[EXERCISE DATA Boundary: Start]
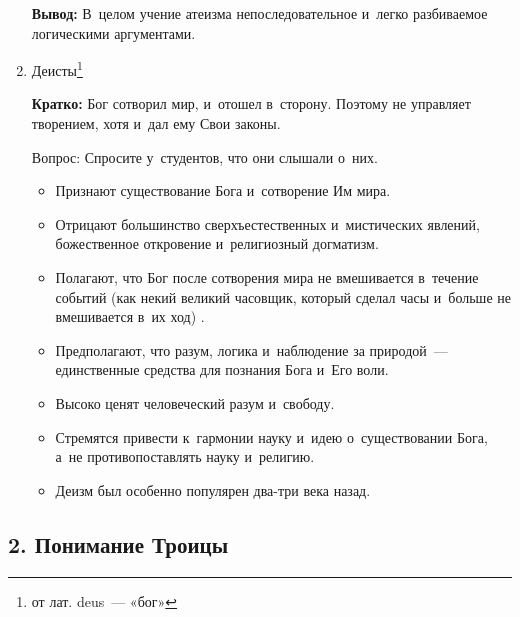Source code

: \documentclass[a4paper,12pt]{article}
\begin{document}
\begin{enumerate}
\textbf{Вывод:} В~целом учение атеизма непоследовательное и~легко разбиваемое логическими аргументами.

    \item Деисты\footnote{от лат. deus~--- «бог»} 
    
    \textbf{Кратко:} Бог сотворил мир, и~отошел в~сторону. Поэтому не управляет творением, хотя и~дал ему Свои законы. 
    
    Вопрос: Спросите у~студентов, что они слышали о~них.
    \begin{itemize}
        \item Признают существование Бога и~сотворение Им мира.
        \item Отрицают большинство сверхъестественных и~мистических явлений, божественное откровение и~религиозный догматизм.
        \item Полагают, что Бог после сотворения мира не вмешивается в~течение событий (как некий великий часовщик, который сделал часы и~больше не вмешивается в~их ход) .
        \item Предполагают, что разум, логика и~наблюдение за природой~--- единственные средства для познания Бога и~Его воли. 
        \item Высоко ценят человеческий разум и~свободу. 
        \item Стремятся привести к~гармонии науку и~идею о~существовании Бога, а~не противопоставлять науку и~религию.
        \item Деизм был особенно популярен два-три века назад.
    \end{itemize}

\end{enumerate}

        
\subsection{2. Понимание Троицы}        
            
\end{document}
[EXERCISE DATA Boundary: End]
◆ EXERCISE INSTRUCTIONS
Repeat each record as given. No picture belongs in the copy.

◆ FINISHED TASK
Source code

: \documentclass[a4paper,12pt]{article}
\begin{document}
\begin{enumerate}
\textbf{Вывод:} В~целом учение атеизма непоследовательное и~легко разбиваемое логическими аргументами.

    \item Деисты\footnote{от лат. deus~--- «бог»} 
    
    \textbf{Кратко:} Бог сотворил мир, и~отошел в~сторону. Поэтому не управляет творением, хотя и~дал ему Свои законы. 
    
    Вопрос: Спросите у~студентов, что они слышали о~них.
    \begin{itemize}
        \item Признают существование Бога и~сотворение Им мира.
        \item Отрицают большинство сверхъестественных и~мистических явлений, божественное откровение и~религиозный догматизм.
        \item Полагают, что Бог после сотворения мира не вмешивается в~течение событий (как некий великий часовщик, который сделал часы и~больше не вмешивается в~их ход) .
        \item Предполагают, что разум, логика и~наблюдение за природой~--- единственные средства для познания Бога и~Его воли. 
        \item Высоко ценят человеческий разум и~свободу. 
        \item Стремятся привести к~гармонии науку и~идею о~существовании Бога, а~не противопоставлять науку и~религию.
        \item Деизм был особенно популярен два-три века назад.
    \end{itemize}

\end{enumerate}

        
\subsection{2. Понимание Троицы}        
            
\end{document}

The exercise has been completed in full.